━━ Information shown ━━

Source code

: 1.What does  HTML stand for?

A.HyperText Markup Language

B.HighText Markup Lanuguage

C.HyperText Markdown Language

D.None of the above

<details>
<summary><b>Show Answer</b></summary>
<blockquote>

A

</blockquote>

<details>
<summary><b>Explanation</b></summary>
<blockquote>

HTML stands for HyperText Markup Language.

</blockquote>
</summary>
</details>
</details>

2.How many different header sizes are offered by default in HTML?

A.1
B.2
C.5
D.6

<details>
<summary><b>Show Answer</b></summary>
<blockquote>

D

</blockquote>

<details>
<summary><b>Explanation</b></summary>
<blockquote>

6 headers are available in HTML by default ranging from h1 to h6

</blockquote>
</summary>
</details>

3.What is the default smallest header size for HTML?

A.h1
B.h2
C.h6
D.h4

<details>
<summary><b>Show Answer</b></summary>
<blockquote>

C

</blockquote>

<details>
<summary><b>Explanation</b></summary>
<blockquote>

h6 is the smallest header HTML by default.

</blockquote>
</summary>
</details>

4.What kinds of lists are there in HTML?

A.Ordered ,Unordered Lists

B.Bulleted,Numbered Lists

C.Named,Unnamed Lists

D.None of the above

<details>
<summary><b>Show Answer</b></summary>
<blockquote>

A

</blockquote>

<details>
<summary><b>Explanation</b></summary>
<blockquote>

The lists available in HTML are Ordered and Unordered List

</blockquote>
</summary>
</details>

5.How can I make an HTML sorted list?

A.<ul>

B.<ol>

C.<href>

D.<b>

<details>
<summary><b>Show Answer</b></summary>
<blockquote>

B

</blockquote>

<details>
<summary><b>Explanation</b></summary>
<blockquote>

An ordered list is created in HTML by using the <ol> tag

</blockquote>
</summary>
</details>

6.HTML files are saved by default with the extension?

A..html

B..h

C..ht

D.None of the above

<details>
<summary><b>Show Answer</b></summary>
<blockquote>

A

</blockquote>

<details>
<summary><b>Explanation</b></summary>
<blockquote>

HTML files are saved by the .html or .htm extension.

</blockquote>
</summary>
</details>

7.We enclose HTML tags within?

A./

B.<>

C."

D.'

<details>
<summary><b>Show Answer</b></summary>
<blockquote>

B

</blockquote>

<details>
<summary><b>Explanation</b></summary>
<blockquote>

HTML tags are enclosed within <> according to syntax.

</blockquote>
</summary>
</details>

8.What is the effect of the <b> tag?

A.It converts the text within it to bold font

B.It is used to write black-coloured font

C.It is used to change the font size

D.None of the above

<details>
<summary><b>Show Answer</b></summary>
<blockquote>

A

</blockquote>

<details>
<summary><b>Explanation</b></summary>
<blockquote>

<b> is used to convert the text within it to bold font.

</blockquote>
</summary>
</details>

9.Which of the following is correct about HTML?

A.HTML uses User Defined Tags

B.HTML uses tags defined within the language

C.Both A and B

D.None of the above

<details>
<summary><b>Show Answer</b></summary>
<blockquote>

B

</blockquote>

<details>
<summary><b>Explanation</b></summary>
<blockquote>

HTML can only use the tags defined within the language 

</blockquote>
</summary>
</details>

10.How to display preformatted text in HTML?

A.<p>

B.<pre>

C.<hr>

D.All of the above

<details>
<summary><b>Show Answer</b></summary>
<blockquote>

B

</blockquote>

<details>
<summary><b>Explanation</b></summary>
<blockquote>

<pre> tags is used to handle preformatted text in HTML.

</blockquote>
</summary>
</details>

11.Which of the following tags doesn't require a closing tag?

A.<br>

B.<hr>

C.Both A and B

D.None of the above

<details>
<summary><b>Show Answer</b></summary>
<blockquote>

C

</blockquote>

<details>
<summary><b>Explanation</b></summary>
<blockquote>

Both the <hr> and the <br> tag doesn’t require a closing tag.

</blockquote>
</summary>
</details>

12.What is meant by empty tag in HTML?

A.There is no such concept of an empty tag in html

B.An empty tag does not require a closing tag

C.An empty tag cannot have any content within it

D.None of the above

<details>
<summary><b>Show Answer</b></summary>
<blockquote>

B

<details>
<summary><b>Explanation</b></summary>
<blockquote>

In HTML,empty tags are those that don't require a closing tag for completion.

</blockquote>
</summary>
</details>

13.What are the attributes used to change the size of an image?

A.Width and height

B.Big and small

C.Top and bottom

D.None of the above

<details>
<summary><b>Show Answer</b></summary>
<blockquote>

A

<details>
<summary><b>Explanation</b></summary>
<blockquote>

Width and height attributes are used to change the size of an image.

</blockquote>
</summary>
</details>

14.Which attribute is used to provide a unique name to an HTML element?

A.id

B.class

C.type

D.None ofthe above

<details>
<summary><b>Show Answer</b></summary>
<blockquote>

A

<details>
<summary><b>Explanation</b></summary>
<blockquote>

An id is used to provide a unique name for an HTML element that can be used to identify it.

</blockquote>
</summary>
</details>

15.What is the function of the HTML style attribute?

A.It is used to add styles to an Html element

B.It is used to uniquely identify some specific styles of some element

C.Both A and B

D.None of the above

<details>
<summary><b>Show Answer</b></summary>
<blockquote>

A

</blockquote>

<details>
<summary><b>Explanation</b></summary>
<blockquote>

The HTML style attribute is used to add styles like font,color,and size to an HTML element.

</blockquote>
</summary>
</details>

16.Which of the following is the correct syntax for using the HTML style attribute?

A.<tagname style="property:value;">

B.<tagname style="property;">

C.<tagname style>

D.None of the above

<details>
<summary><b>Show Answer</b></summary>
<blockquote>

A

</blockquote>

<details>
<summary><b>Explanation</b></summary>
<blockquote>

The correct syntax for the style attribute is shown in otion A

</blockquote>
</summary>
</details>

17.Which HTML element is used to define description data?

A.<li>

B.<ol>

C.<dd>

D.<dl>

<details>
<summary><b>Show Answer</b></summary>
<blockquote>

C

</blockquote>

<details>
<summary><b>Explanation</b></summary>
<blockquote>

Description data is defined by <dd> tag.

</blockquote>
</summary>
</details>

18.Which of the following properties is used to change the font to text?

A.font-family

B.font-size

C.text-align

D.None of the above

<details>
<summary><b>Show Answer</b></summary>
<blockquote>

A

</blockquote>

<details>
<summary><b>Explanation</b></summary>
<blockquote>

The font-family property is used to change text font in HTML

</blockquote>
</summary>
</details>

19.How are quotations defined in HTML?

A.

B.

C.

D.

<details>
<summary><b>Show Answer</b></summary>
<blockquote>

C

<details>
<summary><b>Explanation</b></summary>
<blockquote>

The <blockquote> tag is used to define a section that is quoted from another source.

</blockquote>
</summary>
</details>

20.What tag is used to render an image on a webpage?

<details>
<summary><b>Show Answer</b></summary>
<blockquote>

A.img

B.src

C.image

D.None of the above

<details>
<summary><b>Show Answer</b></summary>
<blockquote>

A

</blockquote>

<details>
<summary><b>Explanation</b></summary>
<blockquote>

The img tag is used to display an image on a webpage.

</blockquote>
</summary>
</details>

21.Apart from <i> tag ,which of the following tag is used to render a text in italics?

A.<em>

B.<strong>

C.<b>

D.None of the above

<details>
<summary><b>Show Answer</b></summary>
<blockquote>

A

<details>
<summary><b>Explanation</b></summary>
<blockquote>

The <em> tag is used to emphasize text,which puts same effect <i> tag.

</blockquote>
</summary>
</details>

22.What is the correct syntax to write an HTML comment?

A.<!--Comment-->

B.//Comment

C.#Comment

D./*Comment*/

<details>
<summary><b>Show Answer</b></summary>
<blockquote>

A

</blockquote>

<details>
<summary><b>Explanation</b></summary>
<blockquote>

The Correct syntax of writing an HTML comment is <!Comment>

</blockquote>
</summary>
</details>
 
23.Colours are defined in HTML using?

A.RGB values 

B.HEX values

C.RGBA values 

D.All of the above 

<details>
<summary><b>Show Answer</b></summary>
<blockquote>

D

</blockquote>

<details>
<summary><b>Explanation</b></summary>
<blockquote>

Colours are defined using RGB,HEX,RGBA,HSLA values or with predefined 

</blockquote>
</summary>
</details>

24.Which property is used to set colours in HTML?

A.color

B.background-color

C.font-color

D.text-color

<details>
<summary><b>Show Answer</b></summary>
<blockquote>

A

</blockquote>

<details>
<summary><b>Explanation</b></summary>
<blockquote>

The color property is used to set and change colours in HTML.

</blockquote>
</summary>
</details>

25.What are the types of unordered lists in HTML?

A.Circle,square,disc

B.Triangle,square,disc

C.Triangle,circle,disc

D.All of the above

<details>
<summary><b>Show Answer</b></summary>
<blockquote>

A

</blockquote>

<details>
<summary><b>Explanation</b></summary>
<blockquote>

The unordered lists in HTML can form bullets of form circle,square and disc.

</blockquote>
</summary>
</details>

━━━

**What needs to be done**
Match on "using" and copy out every line of the entries that contains it.

**Response to the task**
An ordered list is created in HTML by using the <ol> tag
16.Which of the following is the correct syntax for using the HTML style attribute?
23.Colours are defined in HTML using?
Colours are defined using RGB,HEX,RGBA,HSLA values or with predefined 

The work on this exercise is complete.